_INSTRUCTIONS TO FOLLOW_
Write out the records again, exactly, leaving none out.

[Collected data]
----
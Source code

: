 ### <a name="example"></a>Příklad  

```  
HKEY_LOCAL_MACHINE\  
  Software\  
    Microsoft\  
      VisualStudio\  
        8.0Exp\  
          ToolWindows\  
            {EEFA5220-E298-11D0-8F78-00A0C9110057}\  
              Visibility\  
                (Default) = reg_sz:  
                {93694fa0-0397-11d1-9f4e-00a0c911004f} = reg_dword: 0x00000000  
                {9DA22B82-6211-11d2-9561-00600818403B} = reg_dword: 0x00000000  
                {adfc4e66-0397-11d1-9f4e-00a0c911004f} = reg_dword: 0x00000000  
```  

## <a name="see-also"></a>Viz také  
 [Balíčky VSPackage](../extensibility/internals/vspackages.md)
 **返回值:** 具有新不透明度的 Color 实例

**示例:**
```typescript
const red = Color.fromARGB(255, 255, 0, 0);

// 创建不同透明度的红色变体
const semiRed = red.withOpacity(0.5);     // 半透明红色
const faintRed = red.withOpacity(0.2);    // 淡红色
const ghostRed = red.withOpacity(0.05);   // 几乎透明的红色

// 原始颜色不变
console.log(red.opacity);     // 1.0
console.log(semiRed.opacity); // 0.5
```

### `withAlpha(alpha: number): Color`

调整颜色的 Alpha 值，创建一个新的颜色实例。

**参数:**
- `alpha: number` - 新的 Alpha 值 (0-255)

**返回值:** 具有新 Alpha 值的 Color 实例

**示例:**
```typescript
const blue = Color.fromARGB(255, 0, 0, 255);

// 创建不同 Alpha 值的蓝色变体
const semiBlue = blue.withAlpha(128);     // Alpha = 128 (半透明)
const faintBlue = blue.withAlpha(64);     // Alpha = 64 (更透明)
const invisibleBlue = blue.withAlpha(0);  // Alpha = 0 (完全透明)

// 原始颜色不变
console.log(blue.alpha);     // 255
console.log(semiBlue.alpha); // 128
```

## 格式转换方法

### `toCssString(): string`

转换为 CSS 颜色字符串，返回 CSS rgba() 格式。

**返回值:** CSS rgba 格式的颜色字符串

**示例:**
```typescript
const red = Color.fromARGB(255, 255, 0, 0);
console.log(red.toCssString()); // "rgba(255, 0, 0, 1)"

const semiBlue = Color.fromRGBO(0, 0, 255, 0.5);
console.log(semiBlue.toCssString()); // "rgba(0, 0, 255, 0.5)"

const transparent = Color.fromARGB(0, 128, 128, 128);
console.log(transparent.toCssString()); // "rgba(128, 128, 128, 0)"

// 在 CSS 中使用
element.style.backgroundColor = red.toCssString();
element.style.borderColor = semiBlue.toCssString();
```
----
_WRITTEN RESPONSE_
Source code

: ### <a name="example"></a>Příklad  

```  
HKEY_LOCAL_MACHINE\  
  Software\  
    Microsoft\  
      VisualStudio\  
        8.0Exp\  
          ToolWindows\  
            {EEFA5220-E298-11D0-8F78-00A0C9110057}\  
              Visibility\  
                (Default) = reg_sz:  
                {93694fa0-0397-11d1-9f4e-00a0c911004f} = reg_dword: 0x00000000  
                {9DA22B82-6211-11d2-9561-00600818403B} = reg_dword: 0x00000000  
                {adfc4e66-0397-11d1-9f4e-00a0c911004f} = reg_dword: 0x00000000  
```  

## <a name="see-also"></a>Viz také  
 [Balíčky VSPackage](../extensibility/internals/vspackages.md)
 **返回值:** 具有新不透明度的 Color 实例

**示例:**
```typescript
const red = Color.fromARGB(255, 255, 0, 0);

// 创建不同透明度的红色变体
const semiRed = red.withOpacity(0.5);     // 半透明红色
const faintRed = red.withOpacity(0.2);    // 淡红色
const ghostRed = red.withOpacity(0.05);   // 几乎透明的红色

// 原始颜色不变
console.log(red.opacity);     // 1.0
console.log(semiRed.opacity); // 0.5
```

### `withAlpha(alpha: number): Color`

调整颜色的 Alpha 值，创建一个新的颜色实例。

**参数:**
- `alpha: number` - 新的 Alpha 值 (0-255)

**返回值:** 具有新 Alpha 值的 Color 实例

**示例:**
```typescript
const blue = Color.fromARGB(255, 0, 0, 255);

// 创建不同 Alpha 值的蓝色变体
const semiBlue = blue.withAlpha(128);     // Alpha = 128 (半透明)
const faintBlue = blue.withAlpha(64);     // Alpha = 64 (更透明)
const invisibleBlue = blue.withAlpha(0);  // Alpha = 0 (完全透明)

// 原始颜色不变
console.log(blue.alpha);     // 255
console.log(semiBlue.alpha); // 128
```

## 格式转换方法

### `toCssString(): string`

转换为 CSS 颜色字符串，返回 CSS rgba() 格式。

**返回值:** CSS rgba 格式的颜色字符串

**示例:**
```typescript
const red = Color.fromARGB(255, 255, 0, 0);
console.log(red.toCssString()); // "rgba(255, 0, 0, 1)"

const semiBlue = Color.fromRGBO(0, 0, 255, 0.5);
console.log(semiBlue.toCssString()); // "rgba(0, 0, 255, 0.5)"

const transparent = Color.fromARGB(0, 128, 128, 128);
console.log(transparent.toCssString()); // "rgba(128, 128, 128, 0)"

// 在 CSS 中使用
element.style.backgroundColor = red.toCssString();
element.style.borderColor = semiBlue.toCssString();
```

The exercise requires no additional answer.